[[ Records provided, beginning ]]
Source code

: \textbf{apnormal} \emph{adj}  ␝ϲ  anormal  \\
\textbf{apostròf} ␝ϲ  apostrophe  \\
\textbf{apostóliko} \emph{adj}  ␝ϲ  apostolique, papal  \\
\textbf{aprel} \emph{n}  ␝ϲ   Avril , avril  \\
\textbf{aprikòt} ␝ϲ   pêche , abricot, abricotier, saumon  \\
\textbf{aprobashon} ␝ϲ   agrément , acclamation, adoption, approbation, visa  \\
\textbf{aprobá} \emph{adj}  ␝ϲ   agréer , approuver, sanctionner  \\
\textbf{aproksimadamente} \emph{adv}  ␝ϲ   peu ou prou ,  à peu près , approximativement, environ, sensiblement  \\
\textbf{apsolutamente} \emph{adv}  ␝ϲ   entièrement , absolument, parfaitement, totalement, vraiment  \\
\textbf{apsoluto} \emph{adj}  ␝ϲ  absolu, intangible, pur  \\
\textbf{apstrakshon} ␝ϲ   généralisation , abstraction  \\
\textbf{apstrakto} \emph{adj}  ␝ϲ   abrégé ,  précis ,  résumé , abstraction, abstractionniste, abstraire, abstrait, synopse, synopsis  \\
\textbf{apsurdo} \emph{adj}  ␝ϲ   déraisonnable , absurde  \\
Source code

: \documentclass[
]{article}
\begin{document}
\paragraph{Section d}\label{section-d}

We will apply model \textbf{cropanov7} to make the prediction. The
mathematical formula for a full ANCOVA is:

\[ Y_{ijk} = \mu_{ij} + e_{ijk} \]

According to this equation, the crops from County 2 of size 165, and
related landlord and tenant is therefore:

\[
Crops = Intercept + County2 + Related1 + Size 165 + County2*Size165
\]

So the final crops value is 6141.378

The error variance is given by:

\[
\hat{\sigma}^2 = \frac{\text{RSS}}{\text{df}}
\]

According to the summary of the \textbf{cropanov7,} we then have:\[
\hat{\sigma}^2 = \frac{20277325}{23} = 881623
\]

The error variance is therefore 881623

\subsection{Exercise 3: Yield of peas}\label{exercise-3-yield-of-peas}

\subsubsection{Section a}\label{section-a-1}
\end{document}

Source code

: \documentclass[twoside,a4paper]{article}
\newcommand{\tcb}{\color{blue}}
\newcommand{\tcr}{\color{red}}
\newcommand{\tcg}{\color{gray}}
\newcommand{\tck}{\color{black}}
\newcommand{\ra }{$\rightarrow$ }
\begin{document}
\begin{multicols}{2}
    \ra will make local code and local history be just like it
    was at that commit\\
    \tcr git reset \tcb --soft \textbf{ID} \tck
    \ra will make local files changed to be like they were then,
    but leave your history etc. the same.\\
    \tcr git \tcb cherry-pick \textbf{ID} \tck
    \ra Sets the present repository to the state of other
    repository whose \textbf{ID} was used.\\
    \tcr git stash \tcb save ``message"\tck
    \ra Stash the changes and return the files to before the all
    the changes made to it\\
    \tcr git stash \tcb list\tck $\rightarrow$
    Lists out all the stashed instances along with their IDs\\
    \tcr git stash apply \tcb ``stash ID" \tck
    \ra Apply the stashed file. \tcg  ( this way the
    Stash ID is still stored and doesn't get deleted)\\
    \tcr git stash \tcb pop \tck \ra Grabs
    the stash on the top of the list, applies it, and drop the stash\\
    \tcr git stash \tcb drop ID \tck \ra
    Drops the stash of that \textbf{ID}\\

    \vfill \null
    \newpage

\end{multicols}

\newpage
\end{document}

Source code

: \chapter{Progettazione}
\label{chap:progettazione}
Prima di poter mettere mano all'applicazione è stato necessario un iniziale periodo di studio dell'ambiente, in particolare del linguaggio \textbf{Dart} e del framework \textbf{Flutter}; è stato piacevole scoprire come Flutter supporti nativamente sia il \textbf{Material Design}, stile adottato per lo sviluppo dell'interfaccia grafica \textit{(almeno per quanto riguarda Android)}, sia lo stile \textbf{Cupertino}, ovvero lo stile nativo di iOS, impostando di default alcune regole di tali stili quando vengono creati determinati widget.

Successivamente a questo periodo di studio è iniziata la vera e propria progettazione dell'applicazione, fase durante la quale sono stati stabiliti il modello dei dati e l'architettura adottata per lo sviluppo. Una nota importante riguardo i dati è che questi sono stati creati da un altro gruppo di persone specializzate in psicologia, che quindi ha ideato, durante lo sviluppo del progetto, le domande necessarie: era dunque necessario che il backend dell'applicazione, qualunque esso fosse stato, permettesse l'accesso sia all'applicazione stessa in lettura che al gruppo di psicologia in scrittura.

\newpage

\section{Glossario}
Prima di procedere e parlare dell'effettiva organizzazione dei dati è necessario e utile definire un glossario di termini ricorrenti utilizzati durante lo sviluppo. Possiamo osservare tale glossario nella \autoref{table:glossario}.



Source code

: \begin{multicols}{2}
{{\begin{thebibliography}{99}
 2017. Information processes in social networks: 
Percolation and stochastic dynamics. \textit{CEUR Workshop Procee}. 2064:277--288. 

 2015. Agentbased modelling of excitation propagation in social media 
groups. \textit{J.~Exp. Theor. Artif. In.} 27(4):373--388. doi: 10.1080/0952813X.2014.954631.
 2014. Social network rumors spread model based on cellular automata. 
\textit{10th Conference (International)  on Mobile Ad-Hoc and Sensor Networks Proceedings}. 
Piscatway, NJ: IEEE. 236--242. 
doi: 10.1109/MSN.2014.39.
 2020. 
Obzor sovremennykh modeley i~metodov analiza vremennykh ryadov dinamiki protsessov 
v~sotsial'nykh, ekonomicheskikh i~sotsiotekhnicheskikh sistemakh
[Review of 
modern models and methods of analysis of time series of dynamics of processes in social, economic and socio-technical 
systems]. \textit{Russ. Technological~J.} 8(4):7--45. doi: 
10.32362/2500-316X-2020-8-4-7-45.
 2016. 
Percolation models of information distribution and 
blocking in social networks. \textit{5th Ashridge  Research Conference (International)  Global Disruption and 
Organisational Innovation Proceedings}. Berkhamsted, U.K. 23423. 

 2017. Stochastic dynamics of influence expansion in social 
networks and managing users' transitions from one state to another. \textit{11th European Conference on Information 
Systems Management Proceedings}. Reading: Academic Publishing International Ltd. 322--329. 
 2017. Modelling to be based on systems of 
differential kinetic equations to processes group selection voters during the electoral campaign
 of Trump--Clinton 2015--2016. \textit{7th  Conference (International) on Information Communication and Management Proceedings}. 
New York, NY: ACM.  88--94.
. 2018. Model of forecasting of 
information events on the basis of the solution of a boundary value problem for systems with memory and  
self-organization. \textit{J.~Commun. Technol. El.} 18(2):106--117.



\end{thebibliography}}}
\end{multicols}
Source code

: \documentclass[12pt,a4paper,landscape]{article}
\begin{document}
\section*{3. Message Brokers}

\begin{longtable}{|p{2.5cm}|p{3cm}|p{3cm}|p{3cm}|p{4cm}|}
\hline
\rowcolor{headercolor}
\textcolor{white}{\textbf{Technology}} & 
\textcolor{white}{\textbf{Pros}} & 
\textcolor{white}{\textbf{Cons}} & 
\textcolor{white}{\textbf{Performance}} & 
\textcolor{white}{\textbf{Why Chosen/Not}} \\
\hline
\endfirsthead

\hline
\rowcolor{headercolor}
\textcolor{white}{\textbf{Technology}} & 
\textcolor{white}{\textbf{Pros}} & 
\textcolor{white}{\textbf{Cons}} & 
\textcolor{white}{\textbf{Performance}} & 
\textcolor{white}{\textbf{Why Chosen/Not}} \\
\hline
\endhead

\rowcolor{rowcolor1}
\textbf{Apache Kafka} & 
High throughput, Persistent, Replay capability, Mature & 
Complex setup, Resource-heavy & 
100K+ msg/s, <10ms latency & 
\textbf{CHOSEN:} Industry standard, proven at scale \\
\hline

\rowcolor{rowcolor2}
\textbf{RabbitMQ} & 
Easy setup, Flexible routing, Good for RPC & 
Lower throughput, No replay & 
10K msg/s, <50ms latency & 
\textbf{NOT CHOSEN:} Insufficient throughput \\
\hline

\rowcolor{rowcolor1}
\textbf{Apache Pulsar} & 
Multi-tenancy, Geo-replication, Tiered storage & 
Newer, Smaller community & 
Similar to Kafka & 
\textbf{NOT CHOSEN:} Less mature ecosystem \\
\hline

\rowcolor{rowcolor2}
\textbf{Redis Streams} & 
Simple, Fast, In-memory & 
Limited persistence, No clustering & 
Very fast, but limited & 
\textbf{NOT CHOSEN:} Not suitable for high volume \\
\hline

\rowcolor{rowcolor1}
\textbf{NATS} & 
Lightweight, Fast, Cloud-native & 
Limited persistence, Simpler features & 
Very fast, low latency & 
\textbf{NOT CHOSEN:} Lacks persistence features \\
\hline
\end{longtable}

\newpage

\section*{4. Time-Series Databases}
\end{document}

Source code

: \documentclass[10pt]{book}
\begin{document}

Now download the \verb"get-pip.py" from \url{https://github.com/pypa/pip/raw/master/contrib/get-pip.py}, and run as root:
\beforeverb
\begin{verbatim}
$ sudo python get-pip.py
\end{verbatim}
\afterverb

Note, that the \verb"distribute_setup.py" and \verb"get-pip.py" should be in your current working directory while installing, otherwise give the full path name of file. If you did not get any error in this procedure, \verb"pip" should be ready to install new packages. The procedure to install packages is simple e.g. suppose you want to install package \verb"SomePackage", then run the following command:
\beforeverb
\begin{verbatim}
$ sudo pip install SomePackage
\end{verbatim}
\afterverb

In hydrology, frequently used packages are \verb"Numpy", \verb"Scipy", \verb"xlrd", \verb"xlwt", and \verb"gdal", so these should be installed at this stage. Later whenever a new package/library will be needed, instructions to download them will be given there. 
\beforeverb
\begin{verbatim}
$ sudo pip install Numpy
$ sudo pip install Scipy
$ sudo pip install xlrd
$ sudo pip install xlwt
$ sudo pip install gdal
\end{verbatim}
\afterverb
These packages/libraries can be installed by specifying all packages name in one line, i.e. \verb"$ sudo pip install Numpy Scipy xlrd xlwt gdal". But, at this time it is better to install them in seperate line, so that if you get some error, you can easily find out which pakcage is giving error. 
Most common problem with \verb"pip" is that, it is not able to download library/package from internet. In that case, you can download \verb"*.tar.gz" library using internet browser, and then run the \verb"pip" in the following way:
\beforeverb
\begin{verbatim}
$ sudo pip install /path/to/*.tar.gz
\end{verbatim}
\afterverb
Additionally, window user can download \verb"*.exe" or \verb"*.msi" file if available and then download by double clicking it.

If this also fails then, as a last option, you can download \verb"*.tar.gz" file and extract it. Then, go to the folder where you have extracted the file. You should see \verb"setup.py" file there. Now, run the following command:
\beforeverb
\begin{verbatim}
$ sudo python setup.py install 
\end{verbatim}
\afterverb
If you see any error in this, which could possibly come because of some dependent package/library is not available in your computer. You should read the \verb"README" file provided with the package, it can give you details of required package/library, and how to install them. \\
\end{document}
[[ Records provided, end ]]
Where the data above reaches the line holding "According to the", begin printing, and stop after the line holding "Stash ID is". Each line must be reproduced exactly, with nothing else added.

According to the summary of the \textbf{cropanov7,} we then have:\[
\hat{\sigma}^2 = \frac{20277325}{23} = 881623
\]

The error variance is therefore 881623

\subsection{Exercise 3: Yield of peas}\label{exercise-3-yield-of-peas}

\subsubsection{Section a}\label{section-a-1}
\end{document}

Source code

: \documentclass[twoside,a4paper]{article}
\newcommand{\tcb}{\color{blue}}
\newcommand{\tcr}{\color{red}}
\newcommand{\tcg}{\color{gray}}
\newcommand{\tck}{\color{black}}
\newcommand{\ra }{$\rightarrow$ }
\begin{document}
\begin{multicols}{2}
    \ra will make local code and local history be just like it
    was at that commit\\
    \tcr git reset \tcb --soft \textbf{ID} \tck
    \ra will make local files changed to be like they were then,
    but leave your history etc. the same.\\
    \tcr git \tcb cherry-pick \textbf{ID} \tck
    \ra Sets the present repository to the state of other
    repository whose \textbf{ID} was used.\\
    \tcr git stash \tcb save ``message"\tck
    \ra Stash the changes and return the files to before the all
    the changes made to it\\
    \tcr git stash \tcb list\tck $\rightarrow$
    Lists out all the stashed instances along with their IDs\\
    \tcr git stash apply \tcb ``stash ID" \tck
    \ra Apply the stashed file. \tcg  ( this way the
    Stash ID is still stored and doesn't get deleted)\\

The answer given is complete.